Problem statement:
Lines containing the word "concurrently" are the ones to copy from the records below.

----- Exercise inputs

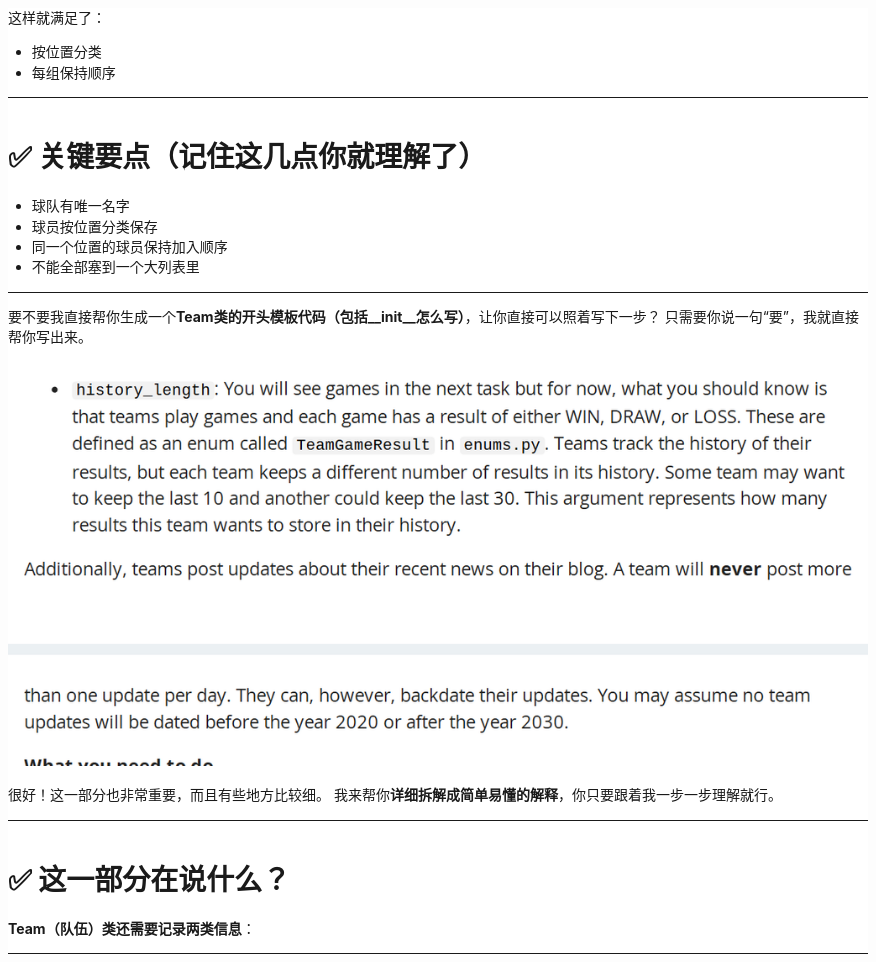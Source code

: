 这样就满足了：

- 按位置分类
- 每组保持顺序

------

# ✅ 关键要点（记住这几点你就理解了）

- 球队有唯一名字
- 球员按位置分类保存
- 同一个位置的球员保持加入顺序
- 不能全部塞到一个大列表里

------

要不要我直接帮你生成一个**Team类的开头模板代码（包括__init__怎么写）**，让你直接可以照着写下一步？
 只需要你说一句“要”，我就直接帮你写出来。

![image-20250505192203905](READEME.assets/image-20250505192203905.png)

很好！这一部分也非常重要，而且有些地方比较细。
 我来帮你**详细拆解成简单易懂的解释**，你只要跟着我一步一步理解就行。

------

# ✅ 这一部分在说什么？

**Team（队伍）类还需要记录两类信息**：

------
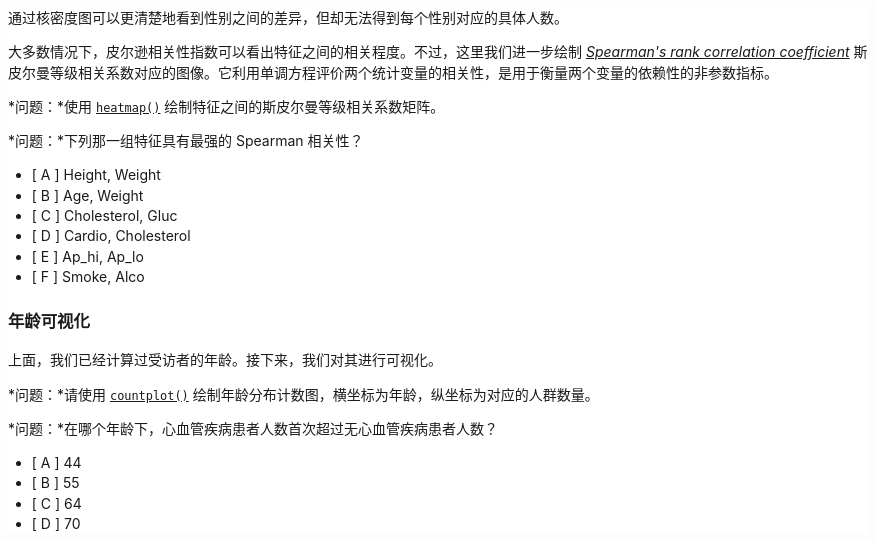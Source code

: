 通过核密度图可以更清楚地看到性别之间的差异，但却无法得到每个性别对应的具体人数。

```python

```

大多数情况下，皮尔逊相关性指数可以看出特征之间的相关程度。不过，这里我们进一步绘制 [ *Spearman's rank correlation coefficient*](https://en.wikipedia.org/wiki/Spearman's_rank_correlation_coefficient) 斯皮尔曼等级相关系数对应的图像。它利用单调方程评价两个统计变量的相关性，是用于衡量两个变量的依赖性的非参数指标。

 *问题：*使用 [`heatmap()`](http://seaborn.pydata.org/generated/seaborn.heatmap.html) 绘制特征之间的斯皮尔曼等级相关系数矩阵。

```python

```

 *问题：*下列那一组特征具有最强的 Spearman 相关性？

-   [ A ] Height, Weight
-   [ B ] Age, Weight
-   [ C ] Cholesterol, Gluc
-   [ D ] Cardio, Cholesterol
-   [ E ] Ap_hi, Ap_lo
-   [ F ] Smoke, Alco

### 年龄可视化

上面，我们已经计算过受访者的年龄。接下来，我们对其进行可视化。

 *问题：*请使用 [`countplot()`](http://seaborn.pydata.org/generated/seaborn.countplot.html) 绘制年龄分布计数图，横坐标为年龄，纵坐标为对应的人群数量。

```python

```

 *问题：*在哪个年龄下，心血管疾病患者人数首次超过无心血管疾病患者人数？

-   [ A ] 44
-   [ B ] 55
-   [ C ] 64
-   [ D ] 70
























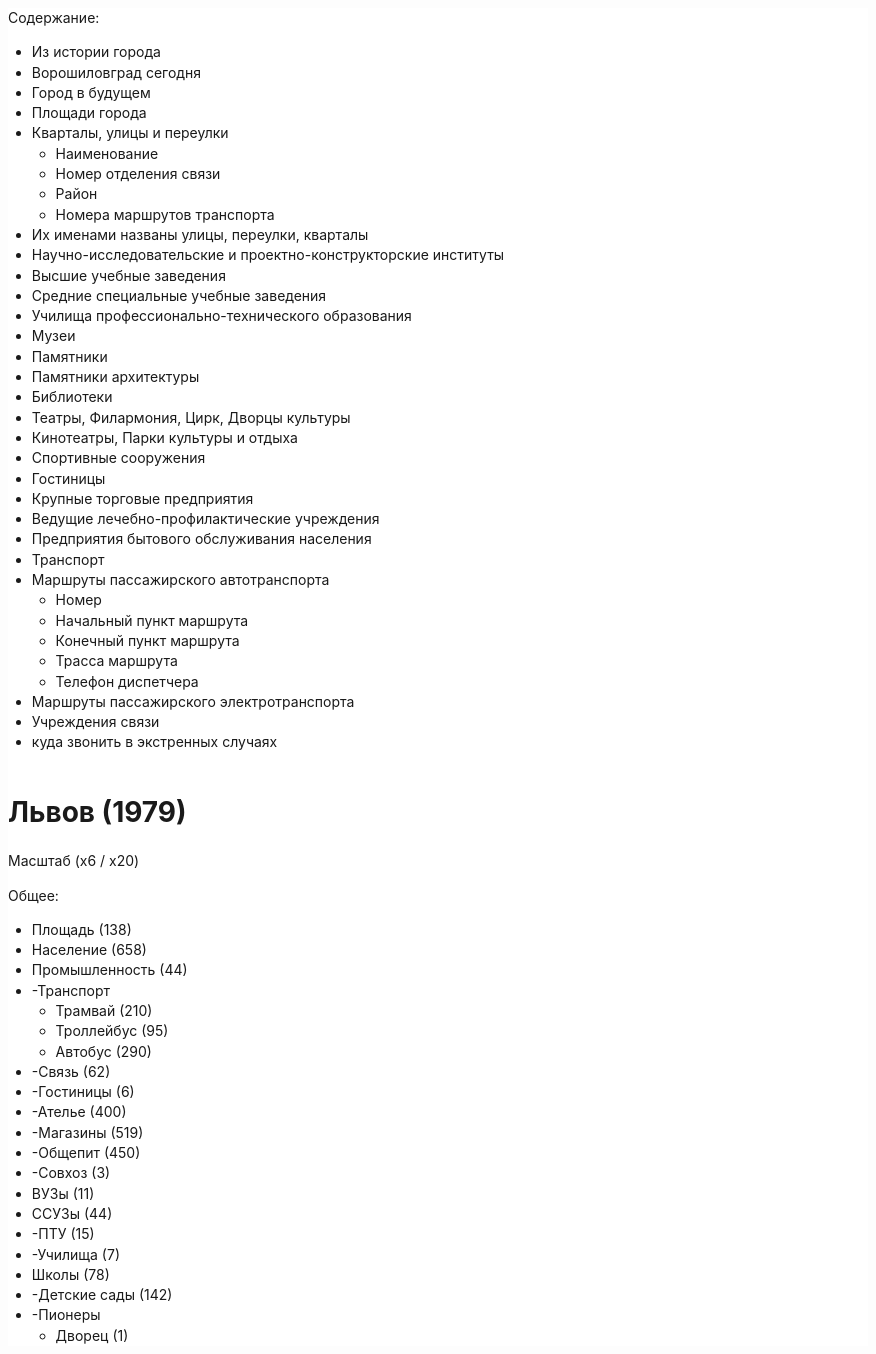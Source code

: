 Содержание:

*   Из истории города
*   Ворошиловград сегодня
*   Город в будущем
*   Площади города
*   Кварталы, улицы и переулки
    *   Наименование
    *   Номер отделения связи
    *   Район
    *   Номера маршрутов транспорта
*   Их именами названы улицы, переулки, кварталы
*   Научно-исследовательские и проектно-конструкторские институты
*   Высшие учебные заведения
*   Средние специальные учебные заведения
*   Училища профессионально-технического образования
*   Музеи
*   Памятники
*   Памятники архитектуры
*   Библиотеки
*   Театры, Филармония, Цирк, Дворцы культуры
*   Кинотеатры, Парки культуры и отдыха
*   Спортивные сооружения
*   Гостиницы
*   Крупные торговые предприятия
*   Ведущие лечебно-профилактические учреждения
*   Предприятия бытового обслуживания населения
*   Транспорт
*   Маршруты пассажирского автотранспорта
    *   Номер
    *   Начальный пункт маршрута
    *   Конечный пункт маршрута
    *   Трасса маршрута
    *   Телефон диспетчера
*   Маршруты пассажирского электротранспорта
*   Учреждения связи
*   куда звонить в экстренных случаях

# Львов (1979)

Масштаб (x6 / x20)

Общее:
*   Площадь (138)
*   Население (658)
*   Промышленность (44)
*   -Транспорт
    *   Трамвай (210)
    *   Троллейбус (95)
    *   Автобус (290)
*   -Связь (62)
*   -Гостиницы (6)
*   -Ателье (400)
*   -Магазины (519)
*   -Общепит (450)
*   -Совхоз (3)
*   ВУЗы (11)
*   ССУЗы (44)
*   -ПТУ (15)
*   -Училища (7)
*   Школы (78)
*   -Детские сады (142)
*   -Пионеры
    *   Дворец (1)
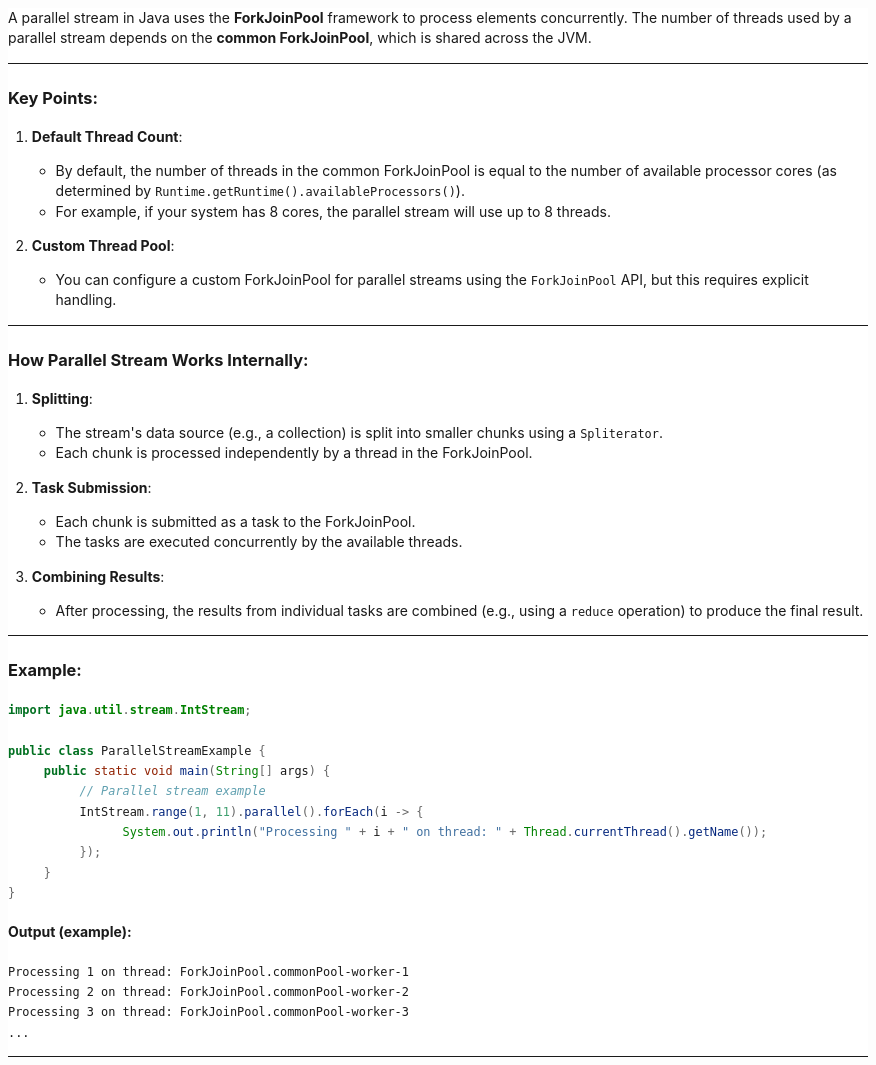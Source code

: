 A parallel stream in Java uses the **ForkJoinPool** framework to process elements concurrently. The number of threads used by a parallel stream depends on the **common ForkJoinPool**, which is shared across the JVM.

---

### Key Points:
1. **Default Thread Count**:
    - By default, the number of threads in the common ForkJoinPool is equal to the number of available processor cores (as determined by `Runtime.getRuntime().availableProcessors()`).
    - For example, if your system has 8 cores, the parallel stream will use up to 8 threads.

2. **Custom Thread Pool**:
    - You can configure a custom ForkJoinPool for parallel streams using the `ForkJoinPool` API, but this requires explicit handling.

---

### How Parallel Stream Works Internally:
1. **Splitting**:
    - The stream's data source (e.g., a collection) is split into smaller chunks using a `Spliterator`.
    - Each chunk is processed independently by a thread in the ForkJoinPool.

2. **Task Submission**:
    - Each chunk is submitted as a task to the ForkJoinPool.
    - The tasks are executed concurrently by the available threads.

3. **Combining Results**:
    - After processing, the results from individual tasks are combined (e.g., using a `reduce` operation) to produce the final result.

---

### Example:
```java
import java.util.stream.IntStream;

public class ParallelStreamExample {
     public static void main(String[] args) {
          // Parallel stream example
          IntStream.range(1, 11).parallel().forEach(i -> {
                System.out.println("Processing " + i + " on thread: " + Thread.currentThread().getName());
          });
     }
}
```

#### Output (example):
```
Processing 1 on thread: ForkJoinPool.commonPool-worker-1
Processing 2 on thread: ForkJoinPool.commonPool-worker-2
Processing 3 on thread: ForkJoinPool.commonPool-worker-3
...
```

---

----------

Solution below:
: A parallel stream in Java uses the **ForkJoinPool** framework to process elements concurrently. The number of threads used by a parallel stream depends on the **common ForkJoinPool**, which is shared across the JVM.
    - The tasks are executed concurrently by the available threads.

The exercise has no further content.